Peu après, Vytautas mourut au manoir de Trakaï, près de Vilna (1430).

Depuis le mariage de Jogaïla, la Pologne avait multiplié les avances a ses voisins. Le patriotisme lithuanien se tenait toujours sur la défensive. Cependant, en 1413, lorsque Ladislas, par l'union de Horodlo, avait conféré à la noblesse lithuanienne les privilèges de la noblesse polonaise, les boyards de Lithuanie s'étaient rapprochés des nobles polonais, qui les admettaient à l'usage de leurs blasons. Moins de quarante ans plus tard, d'ailleurs, à l'une de ces assemblées ou Diètes solennelles, qu'au fond de leurs  p. XII forêts tenaient a cheval les seigneurs armés de pied en cap, la plupart des magnats lithuaniens, Radzivill (Radvila) en tête, renvoyèrent au roi de Pologne les écus aux somptueux émaux conférés à Horodlo.

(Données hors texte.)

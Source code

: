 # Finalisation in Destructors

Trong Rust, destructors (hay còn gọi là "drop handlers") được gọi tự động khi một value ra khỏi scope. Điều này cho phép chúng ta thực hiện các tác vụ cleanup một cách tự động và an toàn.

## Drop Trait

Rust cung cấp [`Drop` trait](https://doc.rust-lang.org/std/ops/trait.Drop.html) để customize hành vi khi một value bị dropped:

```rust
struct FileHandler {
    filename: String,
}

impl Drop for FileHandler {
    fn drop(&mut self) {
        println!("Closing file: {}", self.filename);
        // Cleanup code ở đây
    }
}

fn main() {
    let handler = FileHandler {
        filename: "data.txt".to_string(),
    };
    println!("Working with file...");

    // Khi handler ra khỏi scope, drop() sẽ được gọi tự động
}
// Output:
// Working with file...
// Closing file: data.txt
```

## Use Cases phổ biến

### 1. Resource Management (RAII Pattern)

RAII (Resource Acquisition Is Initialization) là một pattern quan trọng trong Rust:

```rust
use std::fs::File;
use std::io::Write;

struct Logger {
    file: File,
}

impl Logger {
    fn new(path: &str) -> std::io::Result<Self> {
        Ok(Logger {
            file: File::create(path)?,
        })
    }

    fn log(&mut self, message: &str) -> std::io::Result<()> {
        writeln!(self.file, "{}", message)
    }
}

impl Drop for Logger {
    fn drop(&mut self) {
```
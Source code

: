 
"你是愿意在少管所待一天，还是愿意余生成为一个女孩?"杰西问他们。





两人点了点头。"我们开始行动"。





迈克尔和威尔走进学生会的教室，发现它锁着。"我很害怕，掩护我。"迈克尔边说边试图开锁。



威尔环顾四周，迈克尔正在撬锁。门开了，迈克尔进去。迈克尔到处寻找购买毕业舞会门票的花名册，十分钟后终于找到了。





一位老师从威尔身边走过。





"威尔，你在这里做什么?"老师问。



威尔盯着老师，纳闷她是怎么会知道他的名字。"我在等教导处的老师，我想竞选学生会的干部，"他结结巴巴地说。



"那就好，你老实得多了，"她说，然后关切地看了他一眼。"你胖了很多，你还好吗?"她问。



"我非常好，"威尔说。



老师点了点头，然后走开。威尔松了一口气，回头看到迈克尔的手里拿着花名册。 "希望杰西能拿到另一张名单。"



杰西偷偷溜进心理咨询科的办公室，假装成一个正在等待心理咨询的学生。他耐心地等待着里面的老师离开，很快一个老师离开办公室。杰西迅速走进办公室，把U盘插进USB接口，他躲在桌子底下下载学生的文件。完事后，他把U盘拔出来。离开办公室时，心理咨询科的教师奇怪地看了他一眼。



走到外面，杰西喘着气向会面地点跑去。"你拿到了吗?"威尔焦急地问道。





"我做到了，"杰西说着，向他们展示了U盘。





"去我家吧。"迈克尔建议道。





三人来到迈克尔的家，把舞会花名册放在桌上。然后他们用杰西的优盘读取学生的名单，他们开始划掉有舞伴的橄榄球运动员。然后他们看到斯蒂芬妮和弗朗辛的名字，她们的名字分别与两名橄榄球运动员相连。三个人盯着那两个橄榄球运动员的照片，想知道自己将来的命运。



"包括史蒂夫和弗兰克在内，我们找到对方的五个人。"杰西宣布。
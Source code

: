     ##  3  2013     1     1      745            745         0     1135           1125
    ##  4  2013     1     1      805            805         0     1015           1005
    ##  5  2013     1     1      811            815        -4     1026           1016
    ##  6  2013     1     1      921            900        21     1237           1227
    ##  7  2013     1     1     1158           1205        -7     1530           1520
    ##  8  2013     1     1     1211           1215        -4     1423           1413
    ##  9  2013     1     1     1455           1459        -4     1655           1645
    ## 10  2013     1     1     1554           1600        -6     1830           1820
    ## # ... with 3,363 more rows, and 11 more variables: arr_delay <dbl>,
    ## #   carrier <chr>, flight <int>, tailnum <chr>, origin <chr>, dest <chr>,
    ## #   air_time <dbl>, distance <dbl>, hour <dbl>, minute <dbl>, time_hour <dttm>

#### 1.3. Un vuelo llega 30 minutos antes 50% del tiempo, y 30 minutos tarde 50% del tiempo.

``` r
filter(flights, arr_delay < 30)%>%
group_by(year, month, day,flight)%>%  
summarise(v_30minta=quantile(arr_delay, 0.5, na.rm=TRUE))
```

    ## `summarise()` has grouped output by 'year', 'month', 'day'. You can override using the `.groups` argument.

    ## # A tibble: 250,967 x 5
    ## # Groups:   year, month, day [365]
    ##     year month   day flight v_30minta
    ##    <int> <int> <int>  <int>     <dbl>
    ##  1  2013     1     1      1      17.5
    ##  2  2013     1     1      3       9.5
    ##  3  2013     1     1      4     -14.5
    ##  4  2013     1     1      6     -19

Les Polonais s'attachèrent ensuite à gagner à leurs plans la petite noblesse, en lui accordant toutes sortes de libertés et de privilèges : mais la petite noblesse se montra aussi intransigeante que les puissants seigneurs.

Les Lithuaniens ne cessaient d'affirmer leur volonté séparatiste ; on les vit dénier aux Polonais le droit de participer à l'élection du grand-duc, et le nommer eux-mêmes, en le proclamant souverain et indépendant. Ainsi les grands-ducs de Lithuanie Zygmunt, fils de Keistutis ; Kasimir Jagellon, Alexandre Zygmunt I Jagellon, Zygmunt II Auguste.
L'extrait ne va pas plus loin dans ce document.